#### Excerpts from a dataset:
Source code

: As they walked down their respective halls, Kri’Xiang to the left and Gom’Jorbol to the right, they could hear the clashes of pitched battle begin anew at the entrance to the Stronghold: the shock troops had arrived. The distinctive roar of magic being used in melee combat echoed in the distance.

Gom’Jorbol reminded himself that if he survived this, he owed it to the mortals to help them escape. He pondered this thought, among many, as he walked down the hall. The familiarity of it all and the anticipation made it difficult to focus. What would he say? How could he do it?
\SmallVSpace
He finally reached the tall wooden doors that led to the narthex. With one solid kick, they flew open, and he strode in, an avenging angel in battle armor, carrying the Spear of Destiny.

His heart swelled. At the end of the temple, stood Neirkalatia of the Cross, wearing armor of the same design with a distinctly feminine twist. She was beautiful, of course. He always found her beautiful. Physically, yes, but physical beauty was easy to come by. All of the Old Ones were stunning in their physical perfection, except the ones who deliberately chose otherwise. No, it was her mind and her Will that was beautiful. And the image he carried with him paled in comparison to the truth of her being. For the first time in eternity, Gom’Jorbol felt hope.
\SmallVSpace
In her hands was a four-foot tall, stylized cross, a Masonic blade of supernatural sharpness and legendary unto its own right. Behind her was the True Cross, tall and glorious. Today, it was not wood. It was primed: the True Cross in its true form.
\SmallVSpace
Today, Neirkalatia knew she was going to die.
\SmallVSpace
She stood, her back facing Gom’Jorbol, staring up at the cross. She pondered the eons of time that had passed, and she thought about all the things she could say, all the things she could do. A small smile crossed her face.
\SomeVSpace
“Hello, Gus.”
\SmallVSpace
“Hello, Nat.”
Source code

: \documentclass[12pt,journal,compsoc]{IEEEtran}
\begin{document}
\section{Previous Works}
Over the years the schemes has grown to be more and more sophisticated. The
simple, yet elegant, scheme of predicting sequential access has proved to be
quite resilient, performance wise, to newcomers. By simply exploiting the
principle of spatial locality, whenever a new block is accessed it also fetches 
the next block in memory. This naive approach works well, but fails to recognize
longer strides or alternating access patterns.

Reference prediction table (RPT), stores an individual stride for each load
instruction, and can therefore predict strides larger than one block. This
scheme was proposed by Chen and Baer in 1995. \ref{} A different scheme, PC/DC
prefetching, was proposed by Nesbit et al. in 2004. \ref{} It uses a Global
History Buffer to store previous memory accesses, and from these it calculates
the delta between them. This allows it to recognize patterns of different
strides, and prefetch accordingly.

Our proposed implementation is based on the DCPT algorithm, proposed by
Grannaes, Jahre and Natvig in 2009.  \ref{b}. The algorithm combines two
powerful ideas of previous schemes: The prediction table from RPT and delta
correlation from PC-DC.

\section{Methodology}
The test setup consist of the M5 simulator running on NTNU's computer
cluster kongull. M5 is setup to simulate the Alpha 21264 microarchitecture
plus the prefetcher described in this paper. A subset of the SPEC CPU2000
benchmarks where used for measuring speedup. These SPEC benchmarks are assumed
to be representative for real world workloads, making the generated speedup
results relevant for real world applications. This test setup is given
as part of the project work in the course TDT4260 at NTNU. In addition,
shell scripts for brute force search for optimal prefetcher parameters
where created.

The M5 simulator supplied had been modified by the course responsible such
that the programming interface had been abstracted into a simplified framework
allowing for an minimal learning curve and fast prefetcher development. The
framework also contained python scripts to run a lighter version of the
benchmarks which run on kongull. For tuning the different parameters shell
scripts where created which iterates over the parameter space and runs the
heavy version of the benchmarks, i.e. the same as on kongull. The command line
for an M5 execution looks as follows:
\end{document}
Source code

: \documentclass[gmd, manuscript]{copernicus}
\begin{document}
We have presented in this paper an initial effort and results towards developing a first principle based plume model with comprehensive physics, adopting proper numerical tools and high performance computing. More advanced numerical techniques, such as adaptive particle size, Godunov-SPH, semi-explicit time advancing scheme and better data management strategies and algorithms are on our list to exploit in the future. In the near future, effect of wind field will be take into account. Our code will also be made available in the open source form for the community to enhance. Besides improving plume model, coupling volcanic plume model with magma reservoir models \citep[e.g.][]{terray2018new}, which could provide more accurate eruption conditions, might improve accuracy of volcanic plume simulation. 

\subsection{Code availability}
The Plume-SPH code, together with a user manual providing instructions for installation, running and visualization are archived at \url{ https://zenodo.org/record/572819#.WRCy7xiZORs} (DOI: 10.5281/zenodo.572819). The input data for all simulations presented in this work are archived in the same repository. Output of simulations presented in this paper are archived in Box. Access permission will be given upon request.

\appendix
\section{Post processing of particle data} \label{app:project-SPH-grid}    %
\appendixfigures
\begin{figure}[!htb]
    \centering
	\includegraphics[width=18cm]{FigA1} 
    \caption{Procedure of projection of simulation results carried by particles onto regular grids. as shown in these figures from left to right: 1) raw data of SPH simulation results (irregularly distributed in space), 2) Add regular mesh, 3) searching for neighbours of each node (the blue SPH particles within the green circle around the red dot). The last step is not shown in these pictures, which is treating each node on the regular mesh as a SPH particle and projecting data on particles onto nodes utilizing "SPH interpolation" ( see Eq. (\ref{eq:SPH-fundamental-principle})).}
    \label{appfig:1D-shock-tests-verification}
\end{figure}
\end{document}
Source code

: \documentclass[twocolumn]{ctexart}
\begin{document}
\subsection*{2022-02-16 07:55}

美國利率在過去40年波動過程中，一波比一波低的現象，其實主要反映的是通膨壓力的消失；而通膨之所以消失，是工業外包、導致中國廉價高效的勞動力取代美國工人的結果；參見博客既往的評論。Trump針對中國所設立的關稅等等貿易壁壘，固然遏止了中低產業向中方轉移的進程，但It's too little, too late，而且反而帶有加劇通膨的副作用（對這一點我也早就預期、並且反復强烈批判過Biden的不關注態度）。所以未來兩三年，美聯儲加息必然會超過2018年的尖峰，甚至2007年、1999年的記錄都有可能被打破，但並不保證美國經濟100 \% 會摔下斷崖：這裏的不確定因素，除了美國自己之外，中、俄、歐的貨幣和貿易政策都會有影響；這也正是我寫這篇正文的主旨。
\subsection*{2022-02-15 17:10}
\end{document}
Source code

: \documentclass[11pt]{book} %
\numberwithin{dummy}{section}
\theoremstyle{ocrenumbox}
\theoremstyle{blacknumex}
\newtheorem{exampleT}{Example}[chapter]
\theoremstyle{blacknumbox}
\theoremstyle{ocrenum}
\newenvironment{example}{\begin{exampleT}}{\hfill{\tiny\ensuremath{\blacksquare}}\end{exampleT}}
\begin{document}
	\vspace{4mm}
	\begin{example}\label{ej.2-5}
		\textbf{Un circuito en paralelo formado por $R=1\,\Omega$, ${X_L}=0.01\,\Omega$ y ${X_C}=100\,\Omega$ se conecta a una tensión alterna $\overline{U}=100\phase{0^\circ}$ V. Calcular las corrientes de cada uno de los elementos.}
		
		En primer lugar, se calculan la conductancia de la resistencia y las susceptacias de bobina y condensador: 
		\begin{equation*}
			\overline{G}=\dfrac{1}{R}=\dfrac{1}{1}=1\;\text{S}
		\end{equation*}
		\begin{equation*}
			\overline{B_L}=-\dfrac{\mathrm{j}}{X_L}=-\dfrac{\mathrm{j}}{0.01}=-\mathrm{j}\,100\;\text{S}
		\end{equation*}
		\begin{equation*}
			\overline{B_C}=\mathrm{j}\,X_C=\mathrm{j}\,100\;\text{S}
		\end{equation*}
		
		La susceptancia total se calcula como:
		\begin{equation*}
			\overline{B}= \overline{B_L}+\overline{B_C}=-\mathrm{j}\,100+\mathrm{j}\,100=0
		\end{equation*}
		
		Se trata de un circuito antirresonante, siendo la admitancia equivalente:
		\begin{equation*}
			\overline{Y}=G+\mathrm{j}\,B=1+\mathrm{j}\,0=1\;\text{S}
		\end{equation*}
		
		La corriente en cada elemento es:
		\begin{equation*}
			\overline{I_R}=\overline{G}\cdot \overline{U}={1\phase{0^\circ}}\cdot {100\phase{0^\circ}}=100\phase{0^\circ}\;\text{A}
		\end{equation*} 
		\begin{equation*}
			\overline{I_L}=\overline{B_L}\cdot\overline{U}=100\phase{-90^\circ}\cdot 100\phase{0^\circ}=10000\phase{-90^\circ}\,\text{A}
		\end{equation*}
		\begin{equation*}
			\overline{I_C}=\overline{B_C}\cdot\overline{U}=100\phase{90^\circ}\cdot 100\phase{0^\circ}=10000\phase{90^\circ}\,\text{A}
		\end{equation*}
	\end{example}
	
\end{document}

#### AIM OF THE TASK:
Only the number should be given: how many lines in the data contain the string "circuito".

#### RESULT:
2